The eldest daughter of Steve Jobs, Lisa Brennan-Jobs has described her troubled relationship with the Apple founder, her father, in the forthcoming memoir, Small Fry.
An excerpt of the memoir was published in Vanity Fair magazine and it reveals details about the father-daughter relationship.
The mother of Lisa, Chrisann Brennan and Steve Jobs were high school sweethearts and had an on-and-off relationship back in the 70s. Their daughter was born in 1978 when they were both 23.
Lisa, today 40-years-old, writes that as a child, she would often tell her friends it was a secret that the tech giant was her dad.

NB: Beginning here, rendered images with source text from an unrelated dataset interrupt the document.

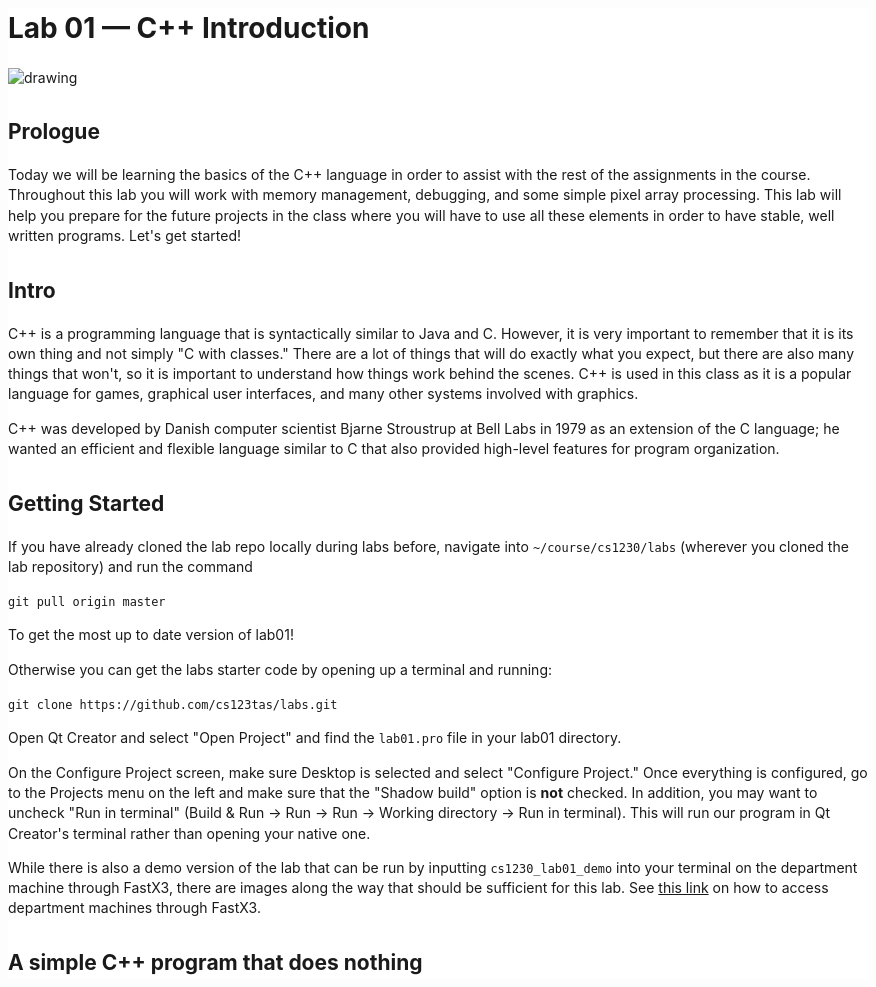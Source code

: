 # Lab 01 — C++ Introduction                         

<img src="https://www.pikpng.com/pngl/m/444-4446297_c-clipart-png-download.png" alt="drawing" width="200"/>

## Prologue

Today we will be learning the basics of the C++ language in order to assist with the rest of the assignments in the course. Throughout this lab you will work with memory management, debugging, and some simple pixel array processing. This lab will help you prepare for the future projects in the class where you will have to use all these elements in order to have stable, well written programs. Let's get started!

## Intro

C++ is a programming language that is syntactically similar to Java and C. However, it is very important to remember that it is its own thing and not simply "C with classes." There are a lot of things that will do exactly what you expect, but there are also many things that won't, so it is important to understand how things work behind the scenes. C++ is used in this class as it is a popular language for games, graphical user interfaces, and many other systems involved with graphics.

C++ was developed by Danish computer scientist Bjarne Stroustrup at Bell Labs in 1979 as an extension of the C language; he wanted an efficient and flexible language similar to C that also provided high-level features for program organization.

## Getting Started

If you have already cloned the lab repo locally during labs before, navigate into `~/course/cs1230/labs` (wherever you cloned the lab repository) and run the command 
```
git pull origin master
```
To get the most up to date version of lab01!

Otherwise you can get the labs starter code by opening up a terminal and running:
```
git clone https://github.com/cs123tas/labs.git
```
Open Qt Creator and select "Open Project" and find the `lab01.pro` file in your lab01 directory.

On the Configure Project screen, make sure Desktop is selected and select "Configure Project." Once everything is configured, go to the Projects menu on the left and make sure that the "Shadow build" option is **not** checked. In addition, you may want to uncheck "Run in terminal" (Build & Run -> Run -> Run -> Working directory -> Run in terminal). This will run our program in Qt Creator's terminal rather than opening your native one.

While there is also a demo version of the lab that can be run by inputting `cs1230_lab01_demo` into your terminal on the department machine through FastX3, there are images along the way that should be sufficient for this lab. See [this link](https://cs.brown.edu/about/system/connecting/fastx/) on how to access department machines through FastX3.

## A simple C++ program that does nothing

She also writes about how she learned to love her father who was claiming for years that she wasn’t his child.
Lisa also discusses about growing in the shadow of her father. She now resides in Brooklyn, with her husband Bill and their 4-month-old son Thomas.
She’s NOT My Child, Said Steve Jobs
Three days after Lisa was born, Jobs was frequently saying she’s not his child, writes Lisa in her memoir.
He had also publicly denied being her father for two years after she was born and even claimed he was sterile in a deposition.
After the DNA test proved he was her biological father, the court ruled the Apple founder to cover the child-support and welfare payments or a total of $500 per month.
Only several days after this ruling, Apple became a public company and his net worth was more than $200, claims his daughter.
You Won’t Be Getting Anything
His eldest daughter also wrote that as a child, she would often hear rumors how her dad would buy a new Porsche each time he scratched it.
And, when she asked him if she could have one, her father snapped at her and said ‘you’re not getting anything’, ‘you understand?’
Apple’s Lisa, Named after His Daughter or Not?
His daughter also writes how she grew up believing that the Lisa computer of Apple was named after her and it was something ‘woven into her sense of self’.
However, in high school, when she asked Jobs about the unsuccessful desktop computer project and the connection with her name, her father apparently dismissed her saying ‘nope, sorry, kid’.
But, several years after, when she was invited to a family vacation with Jobs, she heard a different story.
They met with the front man of U2, Bono, for a lunch and Lisa says the musician asked Steve if the computer was really named after his daughter.
Jobs was hesitant, recalls Lisa, and looked down at his plate for some time before he said to Bono, ‘yeah, it was’.
The Year before Jobs’s Death
In the year before his death, Lisa writes she would come to visit every other month.
During one visit, she used a facial mist from her father’s bathroom before she said goodbye.
When they hugged, Jobs told her that she smelled like a toilet.
Lisa explains she spent the best part of her 30s writing these memoirs that are not intended to be self-pitying and soft, but to portray a childhood in which her father wasn’t the man who changed the world, but a man who tried and failed in ordinary ways.
Brennan-Jobs graduated from Harvard and did her postgraduate at King’s College in London prior to coming back into the US to study creative writing.